Estou pré-deprimido e pronto, pouco há que me possam fazer para que mude este estado de espírito. O mar explode em ondas alegres que me chamam para nadar, o sol não está tão radioso como no verão mas vai mantendo o céu varrido de nuvens densas e ainda não consegui vestir um par de calças sequer. Daqui a alguns dias esta paisagem será apenas lembrança e outra bem mais exigente surgirá diante de mim.
E será apenas isto razão para me deprimir? Talvez não, mas lembrei-me que a Dona Amália faleceu há 10 anos, aquele que era certamente o maior vulto vivo dum Portugal universal, a réstia do Império, a voz da Nação, a cara da Pátria. Amália era portuguesa em toda a s
ua plenitude, na maneira como cantava o nosso país, nos cabelos e olhos morenos, nas formas pequenas tão lusitanas, na profundidade com que tocava burgueses e povo. Não há grandes diferenças entre a Esfera Armilar da nossa bandeira e o rosto de Amália, todos nós têmo-la na voz e ela era um pouco de todos nós. Às vezes imagino Camões a fazer letras para ela cantar porque um pouco de Portugal morreu com Amália e renasce sempre que ela canta o fado.
A Dona Amália faleceu há 10 anos… então, é isso que me deprime? Bom, se considerarmos que Portugal é Fado, Futebol e Fátima, se considerarmos que Fátima fica de parte devido ao meu ateísmo e que o Fado está orfão, sobra o Futebol.

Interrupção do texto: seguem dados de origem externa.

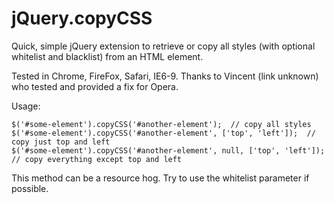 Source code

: <h1>jQuery.copyCSS</h1>

<p>Quick, simple jQuery extension to retrieve or copy all styles (with optional whitelist and blacklist) from an HTML element.</p>

<p>Tested in Chrome, FireFox, Safari, IE6-9.  Thanks to Vincent (link unknown) who tested and provided a fix for Opera.</p>

<p>Usage:</p>

```
$('#some-element').copyCSS('#another-element');  // copy all styles
$('#some-element').copyCSS('#another-element', ['top', 'left']);  // copy just top and left
$('#some-element').copyCSS('#another-element', null, ['top', 'left']);  // copy everything except top and left
```

<p>This method can be a resource hog.  Try to use the whitelist parameter if possible.</p>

- A seleção portuguesa está mais fora do Mundial do que dentro, mesmo que nos qualifiquemos para o playoff é mais certo apanharmos a França e irmos de barco;
- A seleção polaca já não tem hipóteses nenhumas de ir ao Mundial, lá se vai a minha segunda equipa nesse torneio;
- O Sporting joga pior que o último classificado da 7ª liga de Madagascar, não faz rigorosamente nada para mudar o estado de coisas e a única voz que se ouviu foi para falar do fundo de investimento dum clube rival;
- A Legia vai com 8 pontos de atraso em relação ao Wisła e vai ver o campeonato por um canudo para não variar;
Perante a real e concreta perspectiva de ter 2010 como o pior ano futebolístico da minha vida, perante uma mudança de 20º centígrados nos próximos dias, perante isto tudo que ainda por cima é feito de livre vontade… ainda acham que é choradeira?